Dataset excerpts:
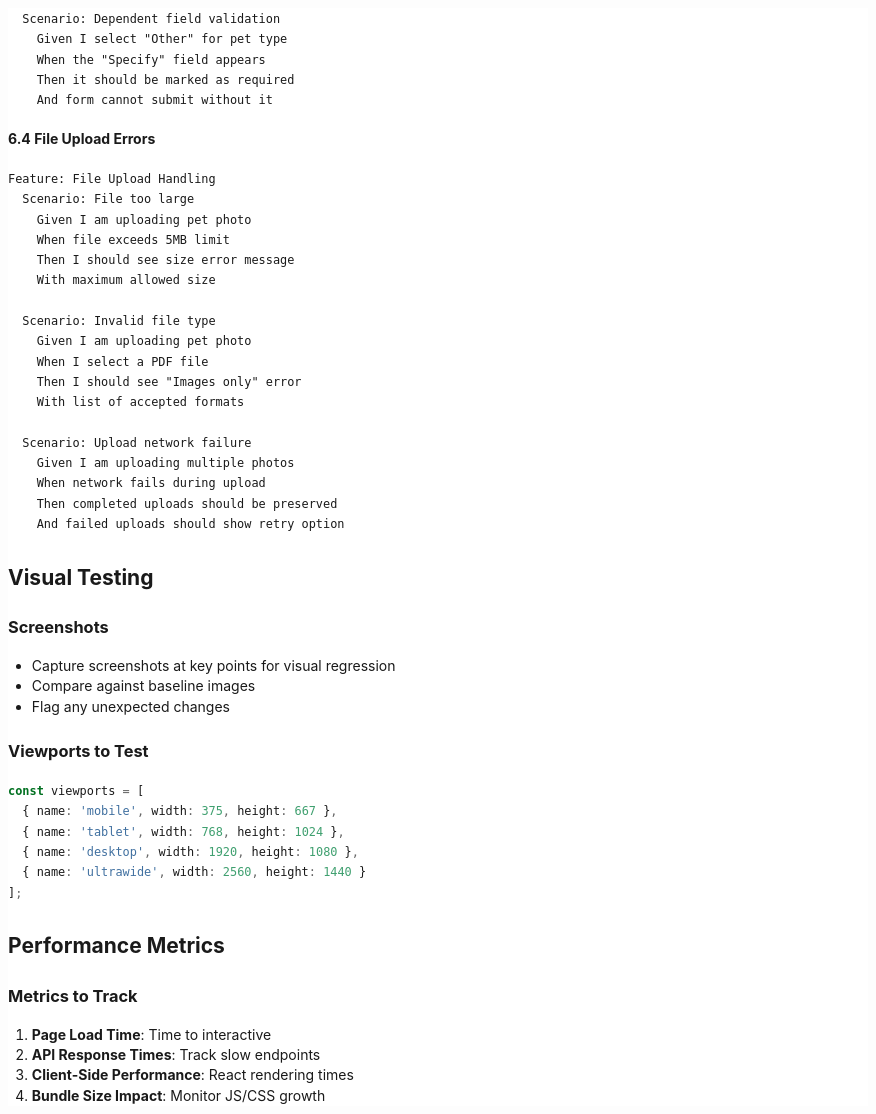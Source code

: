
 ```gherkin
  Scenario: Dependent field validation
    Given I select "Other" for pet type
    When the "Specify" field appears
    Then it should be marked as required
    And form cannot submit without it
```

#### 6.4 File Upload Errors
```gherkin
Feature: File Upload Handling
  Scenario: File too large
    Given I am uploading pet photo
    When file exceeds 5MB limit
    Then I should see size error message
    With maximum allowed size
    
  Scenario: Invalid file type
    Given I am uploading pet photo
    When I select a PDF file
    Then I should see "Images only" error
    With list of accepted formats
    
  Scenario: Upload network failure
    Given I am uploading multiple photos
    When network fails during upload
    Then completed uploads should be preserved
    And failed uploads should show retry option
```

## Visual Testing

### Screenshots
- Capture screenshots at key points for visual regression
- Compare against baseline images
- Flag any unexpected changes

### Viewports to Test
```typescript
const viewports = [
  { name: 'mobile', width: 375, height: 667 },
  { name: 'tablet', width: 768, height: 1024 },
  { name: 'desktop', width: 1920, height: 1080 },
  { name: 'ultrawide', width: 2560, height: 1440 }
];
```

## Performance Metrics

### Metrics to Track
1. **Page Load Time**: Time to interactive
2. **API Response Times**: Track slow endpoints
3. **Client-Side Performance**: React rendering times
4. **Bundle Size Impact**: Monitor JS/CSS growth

Your objective: Check each line of the entries for "Metrics" and copy those that have it.

Expected answer:
## Performance Metrics
### Metrics to Track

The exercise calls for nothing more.